ASSIGNMENT:
Print the listing below once more, unchanged.
---
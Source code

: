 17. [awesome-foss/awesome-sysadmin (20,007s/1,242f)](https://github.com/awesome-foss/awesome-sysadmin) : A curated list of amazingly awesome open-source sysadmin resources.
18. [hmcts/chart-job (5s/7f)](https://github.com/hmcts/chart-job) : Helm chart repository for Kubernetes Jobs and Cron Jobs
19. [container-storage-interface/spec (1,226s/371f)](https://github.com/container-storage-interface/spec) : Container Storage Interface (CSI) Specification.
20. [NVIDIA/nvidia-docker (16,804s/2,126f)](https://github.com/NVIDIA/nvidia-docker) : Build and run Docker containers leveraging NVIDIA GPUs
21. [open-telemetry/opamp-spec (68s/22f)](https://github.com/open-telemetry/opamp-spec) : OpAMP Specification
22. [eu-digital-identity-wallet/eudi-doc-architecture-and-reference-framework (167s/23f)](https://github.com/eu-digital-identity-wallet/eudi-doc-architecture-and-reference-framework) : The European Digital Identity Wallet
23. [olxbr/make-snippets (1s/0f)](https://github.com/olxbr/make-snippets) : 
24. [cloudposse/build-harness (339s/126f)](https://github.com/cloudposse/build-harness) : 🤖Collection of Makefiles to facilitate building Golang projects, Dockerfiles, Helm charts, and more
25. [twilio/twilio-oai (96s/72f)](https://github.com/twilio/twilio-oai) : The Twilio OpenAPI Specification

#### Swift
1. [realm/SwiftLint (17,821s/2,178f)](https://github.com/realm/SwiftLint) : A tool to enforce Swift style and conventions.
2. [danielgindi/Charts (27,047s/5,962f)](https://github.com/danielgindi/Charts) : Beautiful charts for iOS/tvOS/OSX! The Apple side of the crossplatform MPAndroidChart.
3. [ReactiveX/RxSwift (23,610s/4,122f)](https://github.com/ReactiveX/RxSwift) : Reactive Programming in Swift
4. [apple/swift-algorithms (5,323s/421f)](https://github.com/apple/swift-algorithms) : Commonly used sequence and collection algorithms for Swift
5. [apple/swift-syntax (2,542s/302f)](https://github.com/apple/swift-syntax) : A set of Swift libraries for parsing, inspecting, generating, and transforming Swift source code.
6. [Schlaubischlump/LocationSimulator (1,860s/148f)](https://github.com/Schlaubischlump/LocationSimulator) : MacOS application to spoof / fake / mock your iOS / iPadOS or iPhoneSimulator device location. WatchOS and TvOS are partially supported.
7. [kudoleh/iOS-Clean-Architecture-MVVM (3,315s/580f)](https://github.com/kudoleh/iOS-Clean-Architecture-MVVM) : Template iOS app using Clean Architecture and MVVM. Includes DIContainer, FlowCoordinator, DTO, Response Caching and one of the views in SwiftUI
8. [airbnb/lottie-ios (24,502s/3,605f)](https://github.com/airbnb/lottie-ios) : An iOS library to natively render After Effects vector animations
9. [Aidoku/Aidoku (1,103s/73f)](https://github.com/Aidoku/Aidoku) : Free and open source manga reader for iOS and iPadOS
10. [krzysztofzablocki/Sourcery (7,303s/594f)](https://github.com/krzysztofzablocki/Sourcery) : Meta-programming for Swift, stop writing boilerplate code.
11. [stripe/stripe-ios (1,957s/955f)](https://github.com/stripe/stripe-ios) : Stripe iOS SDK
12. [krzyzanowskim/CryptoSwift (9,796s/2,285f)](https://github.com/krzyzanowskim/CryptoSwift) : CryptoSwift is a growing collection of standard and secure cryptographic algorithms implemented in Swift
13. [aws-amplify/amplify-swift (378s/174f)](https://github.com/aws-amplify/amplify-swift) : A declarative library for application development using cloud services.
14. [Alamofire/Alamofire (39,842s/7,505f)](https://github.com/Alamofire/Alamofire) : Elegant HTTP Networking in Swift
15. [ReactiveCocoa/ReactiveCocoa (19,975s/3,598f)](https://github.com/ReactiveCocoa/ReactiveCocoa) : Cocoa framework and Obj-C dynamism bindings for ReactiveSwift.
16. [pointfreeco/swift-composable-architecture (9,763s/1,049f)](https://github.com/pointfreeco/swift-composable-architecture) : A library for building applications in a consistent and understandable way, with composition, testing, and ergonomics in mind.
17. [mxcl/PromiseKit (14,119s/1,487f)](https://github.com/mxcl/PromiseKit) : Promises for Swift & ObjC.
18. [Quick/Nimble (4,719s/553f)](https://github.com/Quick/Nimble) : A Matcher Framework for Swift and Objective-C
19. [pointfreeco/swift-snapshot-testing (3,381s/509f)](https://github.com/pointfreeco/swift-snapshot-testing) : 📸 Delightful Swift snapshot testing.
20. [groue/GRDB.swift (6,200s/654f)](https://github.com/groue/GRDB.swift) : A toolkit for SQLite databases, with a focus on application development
---
EXERCISE RESULT:
Source code

: 17. [awesome-foss/awesome-sysadmin (20,007s/1,242f)](https://github.com/awesome-foss/awesome-sysadmin) : A curated list of amazingly awesome open-source sysadmin resources.
18. [hmcts/chart-job (5s/7f)](https://github.com/hmcts/chart-job) : Helm chart repository for Kubernetes Jobs and Cron Jobs
19. [container-storage-interface/spec (1,226s/371f)](https://github.com/container-storage-interface/spec) : Container Storage Interface (CSI) Specification.
20. [NVIDIA/nvidia-docker (16,804s/2,126f)](https://github.com/NVIDIA/nvidia-docker) : Build and run Docker containers leveraging NVIDIA GPUs
21. [open-telemetry/opamp-spec (68s/22f)](https://github.com/open-telemetry/opamp-spec) : OpAMP Specification
22. [eu-digital-identity-wallet/eudi-doc-architecture-and-reference-framework (167s/23f)](https://github.com/eu-digital-identity-wallet/eudi-doc-architecture-and-reference-framework) : The European Digital Identity Wallet
23. [olxbr/make-snippets (1s/0f)](https://github.com/olxbr/make-snippets) : 
24. [cloudposse/build-harness (339s/126f)](https://github.com/cloudposse/build-harness) : 🤖Collection of Makefiles to facilitate building Golang projects, Dockerfiles, Helm charts, and more
25. [twilio/twilio-oai (96s/72f)](https://github.com/twilio/twilio-oai) : The Twilio OpenAPI Specification

#### Swift
1. [realm/SwiftLint (17,821s/2,178f)](https://github.com/realm/SwiftLint) : A tool to enforce Swift style and conventions.
2. [danielgindi/Charts (27,047s/5,962f)](https://github.com/danielgindi/Charts) : Beautiful charts for iOS/tvOS/OSX! The Apple side of the crossplatform MPAndroidChart.
3. [ReactiveX/RxSwift (23,610s/4,122f)](https://github.com/ReactiveX/RxSwift) : Reactive Programming in Swift
4. [apple/swift-algorithms (5,323s/421f)](https://github.com/apple/swift-algorithms) : Commonly used sequence and collection algorithms for Swift
5. [apple/swift-syntax (2,542s/302f)](https://github.com/apple/swift-syntax) : A set of Swift libraries for parsing, inspecting, generating, and transforming Swift source code.
6. [Schlaubischlump/LocationSimulator (1,860s/148f)](https://github.com/Schlaubischlump/LocationSimulator) : MacOS application to spoof / fake / mock your iOS / iPadOS or iPhoneSimulator device location. WatchOS and TvOS are partially supported.
7. [kudoleh/iOS-Clean-Architecture-MVVM (3,315s/580f)](https://github.com/kudoleh/iOS-Clean-Architecture-MVVM) : Template iOS app using Clean Architecture and MVVM. Includes DIContainer, FlowCoordinator, DTO, Response Caching and one of the views in SwiftUI
8. [airbnb/lottie-ios (24,502s/3,605f)](https://github.com/airbnb/lottie-ios) : An iOS library to natively render After Effects vector animations
9. [Aidoku/Aidoku (1,103s/73f)](https://github.com/Aidoku/Aidoku) : Free and open source manga reader for iOS and iPadOS
10. [krzysztofzablocki/Sourcery (7,303s/594f)](https://github.com/krzysztofzablocki/Sourcery) : Meta-programming for Swift, stop writing boilerplate code.
11. [stripe/stripe-ios (1,957s/955f)](https://github.com/stripe/stripe-ios) : Stripe iOS SDK
12. [krzyzanowskim/CryptoSwift (9,796s/2,285f)](https://github.com/krzyzanowskim/CryptoSwift) : CryptoSwift is a growing collection of standard and secure cryptographic algorithms implemented in Swift
13. [aws-amplify/amplify-swift (378s/174f)](https://github.com/aws-amplify/amplify-swift) : A declarative library for application development using cloud services.
14. [Alamofire/Alamofire (39,842s/7,505f)](https://github.com/Alamofire/Alamofire) : Elegant HTTP Networking in Swift
15. [ReactiveCocoa/ReactiveCocoa (19,975s/3,598f)](https://github.com/ReactiveCocoa/ReactiveCocoa) : Cocoa framework and Obj-C dynamism bindings for ReactiveSwift.
16. [pointfreeco/swift-composable-architecture (9,763s/1,049f)](https://github.com/pointfreeco/swift-composable-architecture) : A library for building applications in a consistent and understandable way, with composition, testing, and ergonomics in mind.
17. [mxcl/PromiseKit (14,119s/1,487f)](https://github.com/mxcl/PromiseKit) : Promises for Swift & ObjC.
18. [Quick/Nimble (4,719s/553f)](https://github.com/Quick/Nimble) : A Matcher Framework for Swift and Objective-C
19. [pointfreeco/swift-snapshot-testing (3,381s/509f)](https://github.com/pointfreeco/swift-snapshot-testing) : 📸 Delightful Swift snapshot testing.
20. [groue/GRDB.swift (6,200s/654f)](https://github.com/groue/GRDB.swift) : A toolkit for SQLite databases, with a focus on application development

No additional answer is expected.